• **Task goal**: Would you pull out every line of the material that contains the string "begin"?

• **Extracted entries**:
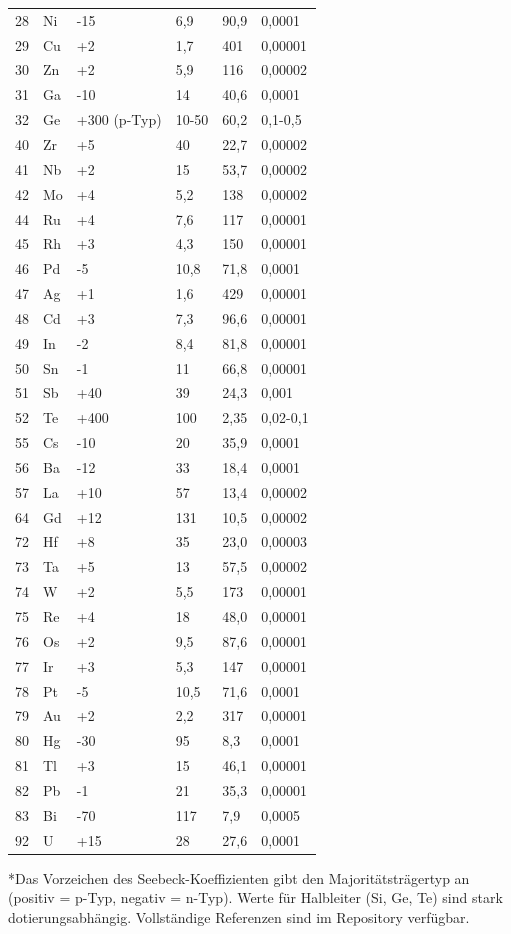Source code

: \documentclass[12pt,a4paper]{article}
\begin{document}
\begin{longtable}{p{0.8cm}p{1.2cm}p{2.2cm}p{2.2cm}p{2.2cm}p{2.2cm}}
		28 & Ni & -15 & 6,9 & 90,9 & 0,0001 \\
		29 & Cu & +2 & 1,7 & 401 & 0,00001 \\
		30 & Zn & +2 & 5,9 & 116 & 0,00002 \\
		31 & Ga & -10 & 14 & 40,6 & 0,0001 \\
		32 & Ge & +300 (p-Typ) & 10-50 & 60,2 & 0,1-0,5 \\
		40 & Zr & +5 & 40 & 22,7 & 0,00002 \\
		41 & Nb & +2 & 15 & 53,7 & 0,00002 \\
		42 & Mo & +4 & 5,2 & 138 & 0,00002 \\
		44 & Ru & +4 & 7,6 & 117 & 0,00001 \\
		45 & Rh & +3 & 4,3 & 150 & 0,00001 \\
		46 & Pd & -5 & 10,8 & 71,8 & 0,0001 \\
		47 & Ag & +1 & 1,6 & 429 & 0,00001 \\
		48 & Cd & +3 & 7,3 & 96,6 & 0,00001 \\
		49 & In & -2 & 8,4 & 81,8 & 0,00001 \\
		50 & Sn & -1 & 11 & 66,8 & 0,00001 \\
		51 & Sb & +40 & 39 & 24,3 & 0,001 \\
		52 & Te & +400 & 100 & 2,35 & 0,02-0,1 \\
		55 & Cs & -10 & 20 & 35,9 & 0,0001 \\
		56 & Ba & -12 & 33 & 18,4 & 0,0001 \\
		57 & La & +10 & 57 & 13,4 & 0,00002 \\
		64 & Gd & +12 & 131 & 10,5 & 0,00002 \\
		72 & Hf & +8 & 35 & 23,0 & 0,00003 \\
		73 & Ta & +5 & 13 & 57,5 & 0,00002 \\
		74 & W  & +2 & 5,5 & 173 & 0,00001 \\
		75 & Re & +4 & 18 & 48,0 & 0,00001 \\
		76 & Os & +2 & 9,5 & 87,6 & 0,00001 \\
		77 & Ir & +3 & 5,3 & 147 & 0,00001 \\
		78 & Pt & -5 & 10,5 & 71,6 & 0,0001 \\
		79 & Au & +2 & 2,2 & 317 & 0,00001 \\
		80 & Hg & -30 & 95 & 8,3 & 0,0001 \\
		81 & Tl & +3 & 15 & 46,1 & 0,00001 \\
		82 & Pb & -1 & 21 & 35,3 & 0,00001 \\
		83 & Bi & -70 & 117 & 7,9 & 0,0005 \\
		92 & U  & +15 & 28 & 27,6 & 0,0001 \\
		\bottomrule
	\end{longtable}
	*Das Vorzeichen des Seebeck-Koeffizienten gibt den Majoritätsträgertyp an (positiv = p-Typ, negativ = n-Typ). Werte für Halbleiter (Si, Ge, Te) sind stark dotierungsabhängig. Vollständige Referenzen sind im Repository verfügbar.
	
\end{document}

• **Reply to the exercise**:
\begin{document}
\begin{longtable}{p{0.8cm}p{1.2cm}p{2.2cm}p{2.2cm}p{2.2cm}p{2.2cm}}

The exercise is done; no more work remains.